Although the banana is a common fruit, it is currently under threat from pesticides, say experts.
The banana has been a common fruit in most parts of the world, but it is currently facing a major threat from Sigatoka complex, which can wipe out the species from the universe in the next five to 10 years, according to University of California plant pathologist Ioannis Stergiopoulos.
There are three fungal diseases that make up the Sigatoka complex. The black one is the biggest threat to the 100 million tonnes that are produced annually in almost 120 countries. Two more diseases include eumusae leaf spot and yellow Sigatoka.
Experts discovered that the fungal diseases shut off the immune systems, while the fungal metabolism adapted itself to match the host plants. Hence, the fungi could produce enzymes breaking down the cell walls of the plant, so that it could feed on carbohydrates and sugar.
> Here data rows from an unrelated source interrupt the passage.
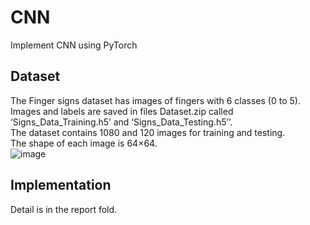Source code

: # CNN
Implement CNN using PyTorch

## Dataset
The Finger signs dataset has images of fingers with 6 classes (0 to 5).  
Images and labels are saved in files Dataset.zip called ‘Signs_Data_Training.h5’ and ‘Signs_Data_Testing.h5’’.  
The dataset contains 1080 and 120 images for training and testing.  
The shape of each image is 64×64.  
![image](https://user-images.githubusercontent.com/128220508/226153207-ca34db60-17ed-4434-a1a3-134768709931.png)

## Implementation
Detail is in the report fold.
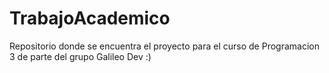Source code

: # TrabajoAcademico
Repositorio donde se encuentra el proyecto para el curso de Programacion 3 de parte del grupo Galileo Dev :)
Stergiopoulos analysed the fungal attack when he sequenced the genomes of black Sigatoka and eumusae leaf spot, and then compared the results with the earlier sequenced yellow Sigatoka genome.
"We have demonstrated that two of the three most serious banana fungal diseases have become more virulent by increasing their ability to manipulate the banana's metabolic pathways and make use of its nutrients," Stergiopoulos told Digg.
The changes in the host's metabolism as well as the pathogen are probably like a "molecular fingerprint" of the adaptation process, but it has not been studied much. Stergiopoulos feels that this aspect needs to be looked into further.
The banana plant is thought to be widespread in the world, but it is under threat due to fungal disease. It is important that farmers make 50 fungicide applications available annually.
"Thirty to 35 percent of banana production cost is in fungicide applications. Because many farmers can't afford the fungicide, they grow bananas of lesser quality, which bring them less income," Stergiopoulos added.
The research was published in PLOS Genetics.